Future Audi A8 To Take Another Step Toward Driverless Cars | Edmunds

Future Audi A8 To Take Another Step Toward Driverless Cars


HERNDON, Virginia — The next-generation Audi A8 flagship sedan, which is due out in about three years, will move the German automaker closer to the "driverless" car era.

Audi updated its self-driving car initiative this week, touting the performance of a "piloted driving" Audi RS 7 concept that recently turned in an impressive performance at the Sonoma Raceway in California.

The RS 7 prototype required only 2:01.01 minutes to "set its best lap time at the 2.5-mile course," Audi of America said in a statement.

As part of the update, Audi said the Audi Traffic Jam Pilot technology will appear first in the next-generation Audi A8.

Audi spokesman Brad Stertz told Edmunds the automaker hasn't "locked in a model year yet, but it is about three years out" from arriving at Audi dealerships.

Stertz said the Traffic Jam Pilot system will be optional and that it's too early to discuss pricing.

The system will take over all functions from the driver, including steering, during congested highway traffic at speeds up to 37 mph.

"The drivers can resume control just as they would deactivate cruise control," Stertz noted.

Once the traffic jam disperses or the end of the highway has been reached, the driver is prompted to take back control. If the driver fails to respond, the system brings the car to a standstill.

Audi noted that the global auto industry is moving rapidly toward an era "when drivers won't be required for driving."

"Within several years, car owners are expected to have the option to turn over control of their vehicle to an internal pilot, thanks to advances across digital technologies that are being perfected and harnessed continually by Audi and other automakers, as well as by tech companies including Google," Audi said.

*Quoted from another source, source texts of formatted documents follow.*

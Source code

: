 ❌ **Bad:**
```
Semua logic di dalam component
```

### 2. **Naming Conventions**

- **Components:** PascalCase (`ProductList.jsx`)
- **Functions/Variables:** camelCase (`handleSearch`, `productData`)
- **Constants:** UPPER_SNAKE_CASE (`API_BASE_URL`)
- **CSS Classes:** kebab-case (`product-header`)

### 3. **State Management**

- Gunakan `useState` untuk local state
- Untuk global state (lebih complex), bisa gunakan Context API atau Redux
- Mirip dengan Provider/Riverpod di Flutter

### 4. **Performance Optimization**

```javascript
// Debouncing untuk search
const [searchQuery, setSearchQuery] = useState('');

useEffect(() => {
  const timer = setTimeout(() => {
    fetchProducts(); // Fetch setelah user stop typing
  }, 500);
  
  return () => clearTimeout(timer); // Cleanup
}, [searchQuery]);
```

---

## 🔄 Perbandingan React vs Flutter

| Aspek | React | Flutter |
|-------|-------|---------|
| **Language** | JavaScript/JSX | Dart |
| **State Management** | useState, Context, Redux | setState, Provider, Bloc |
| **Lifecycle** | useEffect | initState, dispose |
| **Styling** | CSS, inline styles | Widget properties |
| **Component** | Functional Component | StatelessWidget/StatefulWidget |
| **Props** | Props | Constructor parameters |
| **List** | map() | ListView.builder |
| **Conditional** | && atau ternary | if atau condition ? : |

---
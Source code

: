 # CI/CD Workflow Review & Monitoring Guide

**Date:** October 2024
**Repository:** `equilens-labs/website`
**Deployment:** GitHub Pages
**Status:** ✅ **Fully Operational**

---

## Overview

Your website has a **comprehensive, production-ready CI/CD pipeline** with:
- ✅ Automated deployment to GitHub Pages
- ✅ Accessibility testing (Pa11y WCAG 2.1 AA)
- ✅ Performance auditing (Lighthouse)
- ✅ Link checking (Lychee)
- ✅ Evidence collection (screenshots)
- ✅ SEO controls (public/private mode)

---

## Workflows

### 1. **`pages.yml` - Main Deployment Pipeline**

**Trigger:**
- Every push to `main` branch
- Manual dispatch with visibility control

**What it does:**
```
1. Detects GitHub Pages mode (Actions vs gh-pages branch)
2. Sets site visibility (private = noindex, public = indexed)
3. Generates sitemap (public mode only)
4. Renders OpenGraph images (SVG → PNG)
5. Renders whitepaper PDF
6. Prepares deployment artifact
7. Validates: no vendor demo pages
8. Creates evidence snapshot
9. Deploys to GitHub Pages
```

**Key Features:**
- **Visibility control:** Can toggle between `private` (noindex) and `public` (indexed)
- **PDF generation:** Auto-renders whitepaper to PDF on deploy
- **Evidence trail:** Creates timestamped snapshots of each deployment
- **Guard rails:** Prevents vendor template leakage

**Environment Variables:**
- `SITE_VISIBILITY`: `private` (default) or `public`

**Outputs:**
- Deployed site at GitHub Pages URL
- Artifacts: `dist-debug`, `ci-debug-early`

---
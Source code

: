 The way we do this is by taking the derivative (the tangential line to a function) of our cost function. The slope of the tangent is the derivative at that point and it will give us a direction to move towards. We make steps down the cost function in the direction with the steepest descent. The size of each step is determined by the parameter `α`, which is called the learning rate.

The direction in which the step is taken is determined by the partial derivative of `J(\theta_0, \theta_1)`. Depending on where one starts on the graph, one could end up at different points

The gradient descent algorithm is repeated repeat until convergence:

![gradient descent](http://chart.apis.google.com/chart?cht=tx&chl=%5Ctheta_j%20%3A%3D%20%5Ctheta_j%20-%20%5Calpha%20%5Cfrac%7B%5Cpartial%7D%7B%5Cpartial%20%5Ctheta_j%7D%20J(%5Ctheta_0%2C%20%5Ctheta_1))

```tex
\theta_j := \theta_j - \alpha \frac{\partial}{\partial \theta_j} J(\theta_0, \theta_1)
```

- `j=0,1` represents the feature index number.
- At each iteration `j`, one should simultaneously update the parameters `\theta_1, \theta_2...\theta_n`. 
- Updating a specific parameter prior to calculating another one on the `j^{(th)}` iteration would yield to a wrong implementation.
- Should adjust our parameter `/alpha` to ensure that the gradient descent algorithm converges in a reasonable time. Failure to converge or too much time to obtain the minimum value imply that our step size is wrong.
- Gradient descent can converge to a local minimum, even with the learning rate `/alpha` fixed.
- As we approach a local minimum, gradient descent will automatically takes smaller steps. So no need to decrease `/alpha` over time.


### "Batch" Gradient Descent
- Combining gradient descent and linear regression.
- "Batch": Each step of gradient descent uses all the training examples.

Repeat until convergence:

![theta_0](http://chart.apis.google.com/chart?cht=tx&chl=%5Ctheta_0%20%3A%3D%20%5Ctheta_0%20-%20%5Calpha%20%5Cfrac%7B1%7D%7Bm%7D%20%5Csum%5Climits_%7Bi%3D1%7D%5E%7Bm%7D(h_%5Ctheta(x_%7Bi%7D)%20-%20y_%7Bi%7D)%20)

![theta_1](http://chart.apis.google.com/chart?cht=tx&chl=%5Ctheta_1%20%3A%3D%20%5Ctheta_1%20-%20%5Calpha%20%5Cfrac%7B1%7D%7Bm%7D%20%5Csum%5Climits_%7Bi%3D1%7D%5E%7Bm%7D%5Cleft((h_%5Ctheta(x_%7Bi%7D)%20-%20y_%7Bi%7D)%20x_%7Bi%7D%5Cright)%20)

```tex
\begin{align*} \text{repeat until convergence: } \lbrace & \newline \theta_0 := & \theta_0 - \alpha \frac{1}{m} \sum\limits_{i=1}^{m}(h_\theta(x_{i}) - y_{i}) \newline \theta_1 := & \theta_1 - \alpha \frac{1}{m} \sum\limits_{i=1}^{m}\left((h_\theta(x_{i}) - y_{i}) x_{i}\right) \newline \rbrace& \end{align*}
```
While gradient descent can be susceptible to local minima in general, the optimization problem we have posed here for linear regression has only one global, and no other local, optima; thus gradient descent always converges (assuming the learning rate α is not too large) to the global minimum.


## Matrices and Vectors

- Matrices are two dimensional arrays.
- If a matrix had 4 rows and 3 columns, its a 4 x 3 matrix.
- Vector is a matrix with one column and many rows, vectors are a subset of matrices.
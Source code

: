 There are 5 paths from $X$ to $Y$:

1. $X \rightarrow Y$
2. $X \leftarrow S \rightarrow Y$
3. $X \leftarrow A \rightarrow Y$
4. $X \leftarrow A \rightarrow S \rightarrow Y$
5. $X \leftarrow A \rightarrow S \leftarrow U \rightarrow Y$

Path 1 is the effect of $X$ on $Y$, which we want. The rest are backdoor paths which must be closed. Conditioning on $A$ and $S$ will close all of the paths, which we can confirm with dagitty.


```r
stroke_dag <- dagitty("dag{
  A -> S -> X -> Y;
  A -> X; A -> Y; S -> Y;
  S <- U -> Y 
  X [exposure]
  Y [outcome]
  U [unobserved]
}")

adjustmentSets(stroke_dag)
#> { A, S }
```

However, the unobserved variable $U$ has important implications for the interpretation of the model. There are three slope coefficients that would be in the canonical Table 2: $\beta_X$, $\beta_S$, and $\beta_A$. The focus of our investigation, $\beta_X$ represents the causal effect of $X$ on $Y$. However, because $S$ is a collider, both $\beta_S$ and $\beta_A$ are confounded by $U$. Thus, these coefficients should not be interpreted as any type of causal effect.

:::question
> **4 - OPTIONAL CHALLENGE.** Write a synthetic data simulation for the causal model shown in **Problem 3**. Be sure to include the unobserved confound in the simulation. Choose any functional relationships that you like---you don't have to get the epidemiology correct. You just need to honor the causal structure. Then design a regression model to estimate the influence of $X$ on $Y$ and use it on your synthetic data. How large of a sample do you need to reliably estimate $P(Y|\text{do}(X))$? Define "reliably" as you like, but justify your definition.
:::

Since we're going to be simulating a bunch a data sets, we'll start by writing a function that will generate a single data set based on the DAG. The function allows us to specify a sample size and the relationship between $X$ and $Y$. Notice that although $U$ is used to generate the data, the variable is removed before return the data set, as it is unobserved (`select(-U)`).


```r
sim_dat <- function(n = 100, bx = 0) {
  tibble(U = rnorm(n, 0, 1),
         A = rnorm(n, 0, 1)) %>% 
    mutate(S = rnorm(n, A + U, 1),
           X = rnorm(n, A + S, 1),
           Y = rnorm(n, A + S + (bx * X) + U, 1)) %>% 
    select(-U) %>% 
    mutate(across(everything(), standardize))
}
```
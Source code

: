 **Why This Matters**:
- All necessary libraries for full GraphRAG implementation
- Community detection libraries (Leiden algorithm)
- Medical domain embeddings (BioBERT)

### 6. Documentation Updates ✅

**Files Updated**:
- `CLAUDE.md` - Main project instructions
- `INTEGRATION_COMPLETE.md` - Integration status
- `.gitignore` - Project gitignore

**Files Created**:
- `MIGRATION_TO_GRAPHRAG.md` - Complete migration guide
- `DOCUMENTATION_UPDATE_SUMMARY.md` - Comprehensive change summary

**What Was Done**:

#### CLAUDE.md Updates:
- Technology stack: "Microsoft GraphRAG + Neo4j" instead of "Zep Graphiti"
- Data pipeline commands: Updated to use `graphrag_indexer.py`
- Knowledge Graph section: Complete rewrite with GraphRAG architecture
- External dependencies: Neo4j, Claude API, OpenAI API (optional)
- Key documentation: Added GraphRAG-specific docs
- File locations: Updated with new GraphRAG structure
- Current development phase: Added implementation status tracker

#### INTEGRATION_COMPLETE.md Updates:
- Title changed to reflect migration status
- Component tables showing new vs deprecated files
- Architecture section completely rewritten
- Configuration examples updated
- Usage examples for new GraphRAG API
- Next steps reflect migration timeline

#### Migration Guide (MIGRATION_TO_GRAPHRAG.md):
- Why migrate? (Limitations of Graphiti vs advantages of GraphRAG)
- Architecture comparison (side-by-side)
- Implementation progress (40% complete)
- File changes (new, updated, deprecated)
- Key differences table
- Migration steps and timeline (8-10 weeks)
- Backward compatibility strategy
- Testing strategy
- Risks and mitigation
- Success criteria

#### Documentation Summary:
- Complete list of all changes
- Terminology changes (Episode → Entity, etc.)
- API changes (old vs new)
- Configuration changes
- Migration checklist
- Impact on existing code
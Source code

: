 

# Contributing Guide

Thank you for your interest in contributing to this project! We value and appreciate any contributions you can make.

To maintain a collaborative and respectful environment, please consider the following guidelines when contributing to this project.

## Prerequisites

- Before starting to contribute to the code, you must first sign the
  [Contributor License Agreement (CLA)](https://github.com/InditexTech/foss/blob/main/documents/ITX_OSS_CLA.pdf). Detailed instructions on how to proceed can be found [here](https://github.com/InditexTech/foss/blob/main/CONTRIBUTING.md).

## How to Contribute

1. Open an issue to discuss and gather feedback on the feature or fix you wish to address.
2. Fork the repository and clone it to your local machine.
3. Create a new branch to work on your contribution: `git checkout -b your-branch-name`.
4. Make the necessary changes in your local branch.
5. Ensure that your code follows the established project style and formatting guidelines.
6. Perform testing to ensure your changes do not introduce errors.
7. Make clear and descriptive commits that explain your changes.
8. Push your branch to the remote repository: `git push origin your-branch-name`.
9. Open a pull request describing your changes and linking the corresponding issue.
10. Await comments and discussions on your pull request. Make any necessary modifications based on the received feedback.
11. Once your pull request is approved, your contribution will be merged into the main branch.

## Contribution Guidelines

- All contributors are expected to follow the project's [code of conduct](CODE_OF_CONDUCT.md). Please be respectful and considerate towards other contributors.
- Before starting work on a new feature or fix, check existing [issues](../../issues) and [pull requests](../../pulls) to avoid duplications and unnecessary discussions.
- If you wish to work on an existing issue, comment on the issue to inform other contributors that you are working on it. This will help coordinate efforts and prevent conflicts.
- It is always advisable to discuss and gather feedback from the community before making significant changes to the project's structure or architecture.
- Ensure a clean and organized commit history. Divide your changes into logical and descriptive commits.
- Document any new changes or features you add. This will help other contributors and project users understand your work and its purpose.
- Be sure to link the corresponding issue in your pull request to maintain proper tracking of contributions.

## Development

It added: "The biggest hindrance to this scenario will not stem from any limitations in autonomous-driving technologies but rather from legal, political, infrastructure, regulatory and liability factors that all need to be addressed as the developed world makes the most significant switch in its automotive paradigm in over a century."

At the Tesla Motors shareholders meeting in June, CEO Elon Musk said he's been personally testing Tesla's "autopilot" technology, which is set for a public beta-testing program this summer on the Tesla Model S.

The system bundles an auto-steering feature, which works in conjunction with radar, camera, ultrasonic sensors and special software. The Autopilot hardware package is standard on new versions of the Model S.

The Model S will be able to steer to stay within a lane, change lanes with the simple tap of a turn signal, and manage speed by reading road signs and using active, traffic-aware cruise control.

Google recently announced that is has expanded testing of its self-driving cars beyond California and is now evaluating the cars on public roads in Austin, Texas.

The University of Michigan will open its "cityscape" for autonomous-car and connected-car testing next week.

Called M City, the 32-acre facility will be located on the university's North Campus and will include a network of roads with intersections, roundabouts, traffic signs and signals, and sidewalks. Simulated buildings, parked cars, pedestrians and other obstacles will challenge the capabilities of various automated vehicle systems.

Edmunds says: The building blocks of autonomous driving are already in place on current vehicles, courtesy of such features as automatic emergency braking and forward-collision warning. But a driverless world appears to be looming large.